2010-03-30 15:29:58

Presentata ai Musei vaticani la mostra “La Memoria e la Speranza”, dedicata agli arredi liturgici salvati dal sisma in Abruzzo


Costruire il domani a partire dal recupero delle proprie radici storiche, artistiche e culturali. E’ il messaggio della mostra “La Memoria e la Speranza. Arredi liturgici da salvare nell’Abruzzo del terremoto”, presentata oggi ai Musei Vaticani. Ad un anno dal sisma che lo scorso 6 aprile ha devastato numerosi centri della regione, l’iniziativa è promossa in collaborazione con l’arcidiocesi dell’Aquila, e con il patrocinio, tra gli altri, del Ministero dell’interno e del Ministero per i beni e le attività culturali.

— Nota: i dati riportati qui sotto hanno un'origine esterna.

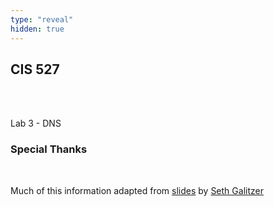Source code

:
 ```yaml
---
type: "reveal"
hidden: true
---
```

<section>
	<h2>CIS 527</h2><br><br><p>Lab 3 - DNS</p>
</section>
<section>
	<h3>Special Thanks</h3>
	<br>
	<p>Much of this information adapted from <a href="https://russfeld.me/assets/oldimpress/images/cis527/dns.svg">slides</a> by <a href="http://people.cs.ksu.edu/~sgsax/">Seth Galitzer</a></p>
</section>
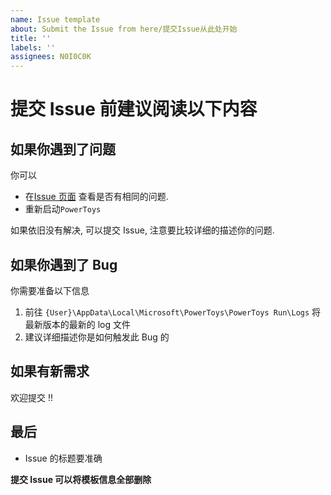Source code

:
 ```yaml
---
name: Issue template
about: Submit the Issue from here/提交Issue从此处开始
title: ''
labels: ''
assignees: N0I0C0K
---
```


# 提交 Issue 前建议阅读以下内容

## 如果你遇到了问题

你可以

- 在[Issue 页面](https://github.com/N0I0C0K/PowerToysRun.Plugin.Translater/issues?q=) 查看是否有相同的问题.
- 重新启动`PowerToys`

如果依旧没有解决, 可以提交 Issue, 注意要比较详细的描述你的问题.

## 如果你遇到了 Bug

你需要准备以下信息

1.  前往 `{User}\AppData\Local\Microsoft\PowerToys\PowerToys Run\Logs` 将最新版本的最新的 log 文件
2.  建议详细描述你是如何触发此 Bug 的

## 如果有新需求

欢迎提交 !!

## 最后

- Issue 的标题要准确

**提交 Issue 可以将模板信息全部删除**

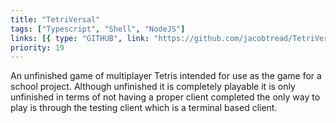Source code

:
 ```yaml
---
title: "TetriVersal"
tags: ["Typescript", "Shell", "NodeJS"]
links: [{ type: "GITHUB", link: "https://github.com/jacobtread/TetriVersal" }]
priority: 19
---
```


An unfinished game of multiplayer Tetris intended for use as the game for a school project.
Although unfinished it is completely playable it is only unfinished in terms of not having
a proper client completed the only way to play is through the testing client which is a
terminal based client.
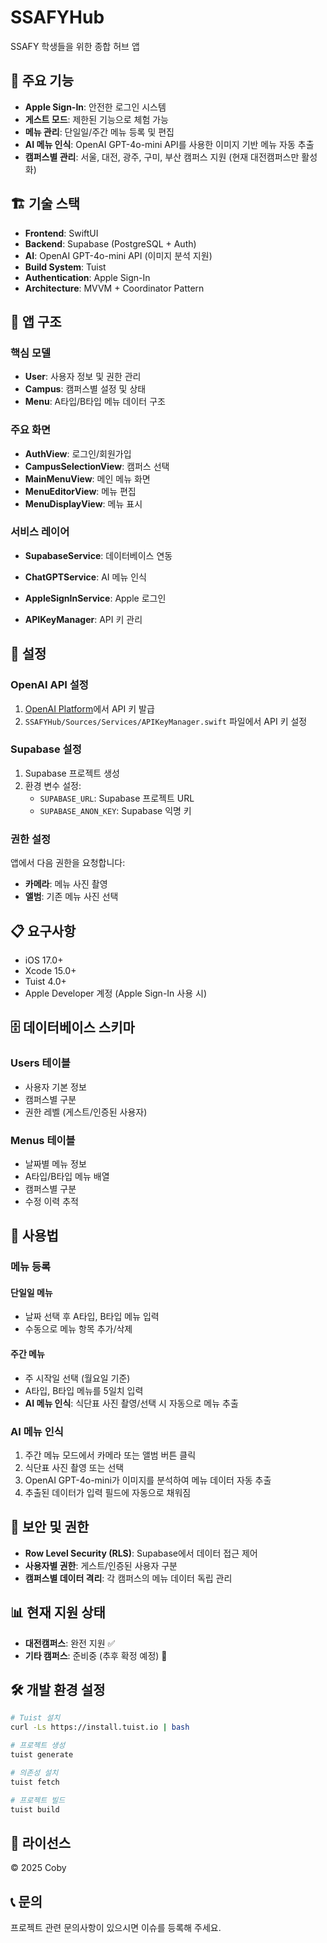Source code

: # SSAFYHub

SSAFY 학생들을 위한 종합 허브 앱

## 🚀 주요 기능

- **Apple Sign-In**: 안전한 로그인 시스템
- **게스트 모드**: 제한된 기능으로 체험 가능
- **메뉴 관리**: 단일일/주간 메뉴 등록 및 편집
- **AI 메뉴 인식**: OpenAI GPT-4o-mini API를 사용한 이미지 기반 메뉴 자동 추출
- **캠퍼스별 관리**: 서울, 대전, 광주, 구미, 부산 캠퍼스 지원 (현재 대전캠퍼스만 활성화)

## 🏗️ 기술 스택

- **Frontend**: SwiftUI
- **Backend**: Supabase (PostgreSQL + Auth)
- **AI**: OpenAI GPT-4o-mini API (이미지 분석 지원)
- **Build System**: Tuist
- **Authentication**: Apple Sign-In
- **Architecture**: MVVM + Coordinator Pattern

## 📱 앱 구조

### 핵심 모델
- **User**: 사용자 정보 및 권한 관리
- **Campus**: 캠퍼스별 설정 및 상태
- **Menu**: A타입/B타입 메뉴 데이터 구조

### 주요 화면
- **AuthView**: 로그인/회원가입
- **CampusSelectionView**: 캠퍼스 선택
- **MainMenuView**: 메인 메뉴 화면
- **MenuEditorView**: 메뉴 편집
- **MenuDisplayView**: 메뉴 표시

### 서비스 레이어
- **SupabaseService**: 데이터베이스 연동
- **ChatGPTService**: AI 메뉴 인식

- **AppleSignInService**: Apple 로그인
- **APIKeyManager**: API 키 관리

## 🔧 설정

### OpenAI API 설정

1. [OpenAI Platform](https://platform.openai.com/api-keys)에서 API 키 발급
2. `SSAFYHub/Sources/Services/APIKeyManager.swift` 파일에서 API 키 설정

### Supabase 설정

1. Supabase 프로젝트 생성
2. 환경 변수 설정:
   - `SUPABASE_URL`: Supabase 프로젝트 URL
   - `SUPABASE_ANON_KEY`: Supabase 익명 키

### 권한 설정

앱에서 다음 권한을 요청합니다:
- **카메라**: 메뉴 사진 촬영
- **앨범**: 기존 메뉴 사진 선택

## 📋 요구사항

- iOS 17.0+
- Xcode 15.0+
- Tuist 4.0+
- Apple Developer 계정 (Apple Sign-In 사용 시)

## 🗄️ 데이터베이스 스키마

### Users 테이블
- 사용자 기본 정보
- 캠퍼스별 구분
- 권한 레벨 (게스트/인증된 사용자)

### Menus 테이블
- 날짜별 메뉴 정보
- A타입/B타입 메뉴 배열
- 캠퍼스별 구분
- 수정 이력 추적

## 🚀 사용법

### 메뉴 등록

#### 단일일 메뉴
- 날짜 선택 후 A타입, B타입 메뉴 입력
- 수동으로 메뉴 항목 추가/삭제

#### 주간 메뉴
- 주 시작일 선택 (월요일 기준)
- A타입, B타입 메뉴를 5일치 입력
- **AI 메뉴 인식**: 식단표 사진 촬영/선택 시 자동으로 메뉴 추출

### AI 메뉴 인식

1. 주간 메뉴 모드에서 카메라 또는 앨범 버튼 클릭
2. 식단표 사진 촬영 또는 선택
3. OpenAI GPT-4o-mini가 이미지를 분석하여 메뉴 데이터 자동 추출
4. 추출된 데이터가 입력 필드에 자동으로 채워짐



## 🔐 보안 및 권한

- **Row Level Security (RLS)**: Supabase에서 데이터 접근 제어
- **사용자별 권한**: 게스트/인증된 사용자 구분
- **캠퍼스별 데이터 격리**: 각 캠퍼스의 메뉴 데이터 독립 관리

## 📊 현재 지원 상태

- **대전캠퍼스**: 완전 지원 ✅
- **기타 캠퍼스**: 준비중 (추후 확정 예정) 🚧

## 🛠️ 개발 환경 설정

```bash
# Tuist 설치
curl -Ls https://install.tuist.io | bash

# 프로젝트 생성
tuist generate

# 의존성 설치
tuist fetch

# 프로젝트 빌드
tuist build
```

## 📝 라이선스

© 2025 Coby

## 📞 문의

프로젝트 관련 문의사항이 있으시면 이슈를 등록해 주세요.
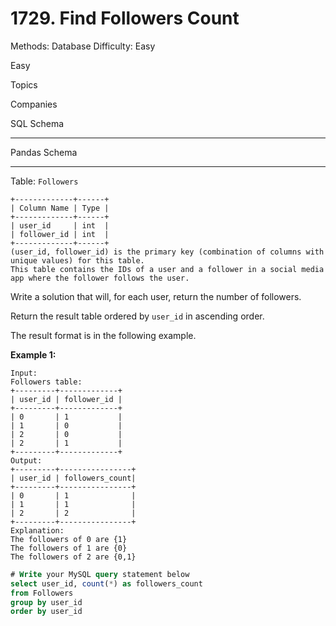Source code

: # 1729. Find Followers Count

Methods: Database
Difficulty: Easy

Easy

Topics

Companies

SQL Schema

---

Pandas Schema

---

Table: `Followers`

```
+-------------+------+
| Column Name | Type |
+-------------+------+
| user_id     | int  |
| follower_id | int  |
+-------------+------+
(user_id, follower_id) is the primary key (combination of columns with unique values) for this table.
This table contains the IDs of a user and a follower in a social media app where the follower follows the user.
```

Write a solution that will, for each user, return the number of followers.

Return the result table ordered by `user_id` in ascending order.

The result format is in the following example.

**Example 1:**

```
Input:
Followers table:
+---------+-------------+
| user_id | follower_id |
+---------+-------------+
| 0       | 1           |
| 1       | 0           |
| 2       | 0           |
| 2       | 1           |
+---------+-------------+
Output:
+---------+----------------+
| user_id | followers_count|
+---------+----------------+
| 0       | 1              |
| 1       | 1              |
| 2       | 2              |
+---------+----------------+
Explanation:
The followers of 0 are {1}
The followers of 1 are {0}
The followers of 2 are {0,1}
```

```sql
# Write your MySQL query statement below
select user_id, count(*) as followers_count
from Followers
group by user_id
order by user_id
```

Il servizio di Claudia Di Lorenzi:RealAudioMP3

Reliquiari e candelieri, calici e ampolline, e poi saii, effigi e oggetti di oreficeria liturgica, dipinti attribuibili al pittore cinquecentesco Bedeschini e croci processionali opera di Nicola da Guardiagrele, veri e propri capolavori dell’arte d’Abruzzo. Sono solo alcuni degli arredi sacri recuperati fra le rovine delle chiese abruzzesi, dopo il terremoto che il 6 aprile scorso ha lasciato profonde ferite nel patrimonio artistico e culturale della regione. Un dramma che non ha tuttavia piegato il suo popolo che nel difficile percorso della ricostruzione confida nella forza delle proprie radici e della propria storia, intessuta di un profondo sentire religioso. Esposti nelle sale dei Musei Vaticani gli oggetti recuperati custodiscono e perpetuano l’identità delle genti d’Abruzzo. Lo ricorda il prof. Antonio Paolucci, direttore dei Musei Vaticani:

 
“Quello che interessa è il contesto, è il tessuto connettivo che fa il patrimonio artistico di una nazione, di un popolo. Per questo abbiamo voluto portare qui quel tipo di oggetti che di solito vengono dimenticati: dopo le grandi catastrofi si restaurano i monumenti, si trovano soldi, sponsor, attenzioni per recuperare le celebri pitture o sculture, ma i cosiddetti oggetti di 'arte minore' - quelli che ogni chiesa conserva nelle sacrestie, le stoffe, i legni intagliati e dorati, gli argenti, i vasi sacri - se danneggiati dal terremoto, di solito, vengono dimenticati. Quindi, è un pezzo di memoria che muore.”

 
Una memoria che sostanzia l’oggi e che fonda la costruzione di qualunque futuro, tanto per i singoli, quanto per i popoli. Ancora il prof. Paolucci:

 
"Diceva Pier Paolo Pasolini in una poesia famosa del 1962: 'Io sono una forza del Passato. Solo nella tradizione il mio amore. Io vengo dagli altari e dalle chiese, vengo dai paesi abbandonati sugli Appennini e sulle Prealpi, dove sono vissuti i fratelli'”.

 
Ma guardare al proprio passato significa anche riconoscere nella storia l’intervento salvifico di Dio, e in lui confidare. Ascoltiamo mons. Giuseppe Molinari, arcivescovo dell’Aquila:

 
“Ritrovare tutte queste opere d’arte e metterle a disposizione di tutti significa anche ritrovare la forza di guardare avanti per diventare ancora più consapevoli che c’è una storia che sta alle nostre spalle, una storia che vogliamo che continui anche nei giorni che verranno, una storia che per noi credenti non è abbandonata al caso: è una storia che è guidata da qualcuno che è più grande di noi.

 
Una certezza che, lungo gli antichi vicoli distrutti, fra le macerie e la polvere, nelle piaghe profonde dell’animo, si fa alimento alla speranza. Ancora l’arcivescovo dell’Aquila:

 
"Per noi cristiani e credenti la speranza non si arresta mai, anche di fronte alle prove più grandi, perché sappiamo che il Signore sa tutta la nostra storia, la nostra realtà, le nostre prove, le nostre difficoltà e, quindi, non ci lascerà soli. Ci aiuterà a guardare di nuovo avanti e a ricostruire un nostro futuro”.